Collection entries
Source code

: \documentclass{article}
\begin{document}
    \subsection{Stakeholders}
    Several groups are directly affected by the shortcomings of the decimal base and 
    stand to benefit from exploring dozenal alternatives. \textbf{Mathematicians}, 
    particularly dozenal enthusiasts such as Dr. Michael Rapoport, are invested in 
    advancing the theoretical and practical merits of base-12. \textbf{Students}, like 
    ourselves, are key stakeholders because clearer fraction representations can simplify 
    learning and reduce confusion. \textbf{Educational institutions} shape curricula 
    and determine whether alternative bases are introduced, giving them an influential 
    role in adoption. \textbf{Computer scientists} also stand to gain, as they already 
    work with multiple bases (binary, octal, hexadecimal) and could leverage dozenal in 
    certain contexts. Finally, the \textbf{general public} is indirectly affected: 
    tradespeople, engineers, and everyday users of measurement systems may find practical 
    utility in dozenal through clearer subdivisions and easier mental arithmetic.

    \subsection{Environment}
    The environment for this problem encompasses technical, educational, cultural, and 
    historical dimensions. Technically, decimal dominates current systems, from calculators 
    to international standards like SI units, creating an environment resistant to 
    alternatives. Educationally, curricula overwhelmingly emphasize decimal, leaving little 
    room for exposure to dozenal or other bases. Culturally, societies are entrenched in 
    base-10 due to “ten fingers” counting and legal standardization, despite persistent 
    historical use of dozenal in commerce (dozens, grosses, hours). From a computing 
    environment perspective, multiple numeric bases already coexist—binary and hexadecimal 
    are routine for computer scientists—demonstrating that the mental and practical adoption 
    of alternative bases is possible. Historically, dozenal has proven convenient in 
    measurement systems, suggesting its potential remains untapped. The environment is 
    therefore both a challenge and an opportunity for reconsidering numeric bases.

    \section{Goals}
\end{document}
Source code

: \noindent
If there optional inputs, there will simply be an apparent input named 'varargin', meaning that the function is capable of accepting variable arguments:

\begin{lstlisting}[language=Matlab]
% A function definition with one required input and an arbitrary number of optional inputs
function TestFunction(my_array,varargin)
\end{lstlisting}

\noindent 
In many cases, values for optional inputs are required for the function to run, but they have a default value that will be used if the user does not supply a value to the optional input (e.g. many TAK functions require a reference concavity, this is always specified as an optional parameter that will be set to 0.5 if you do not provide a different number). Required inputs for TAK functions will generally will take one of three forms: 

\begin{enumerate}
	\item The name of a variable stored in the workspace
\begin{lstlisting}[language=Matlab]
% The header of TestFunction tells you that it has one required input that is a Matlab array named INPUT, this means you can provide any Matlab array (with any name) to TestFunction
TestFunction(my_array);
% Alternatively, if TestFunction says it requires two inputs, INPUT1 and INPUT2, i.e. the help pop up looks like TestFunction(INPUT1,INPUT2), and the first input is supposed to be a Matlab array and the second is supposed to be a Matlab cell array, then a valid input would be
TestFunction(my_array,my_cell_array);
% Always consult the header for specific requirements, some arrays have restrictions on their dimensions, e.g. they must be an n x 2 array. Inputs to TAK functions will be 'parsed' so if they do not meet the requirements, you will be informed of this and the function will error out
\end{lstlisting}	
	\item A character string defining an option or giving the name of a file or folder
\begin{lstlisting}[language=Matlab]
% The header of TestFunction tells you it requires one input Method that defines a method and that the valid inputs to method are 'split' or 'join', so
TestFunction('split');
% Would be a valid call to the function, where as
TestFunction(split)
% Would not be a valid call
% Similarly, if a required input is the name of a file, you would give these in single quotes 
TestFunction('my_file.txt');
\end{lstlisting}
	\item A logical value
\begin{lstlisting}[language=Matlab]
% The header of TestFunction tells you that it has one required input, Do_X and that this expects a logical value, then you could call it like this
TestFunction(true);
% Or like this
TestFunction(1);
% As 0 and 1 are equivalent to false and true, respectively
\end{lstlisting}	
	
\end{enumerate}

_WHAT YOU NEED TO DO:_
Go through the records above and copy every line holding the word "with".

_ANSWER BOX:_
    work with multiple bases (binary, octal, hexadecimal) and could leverage dozenal in 
% A function definition with one required input and an arbitrary number of optional inputs
% The header of TestFunction tells you that it has one required input that is a Matlab array named INPUT, this means you can provide any Matlab array (with any name) to TestFunction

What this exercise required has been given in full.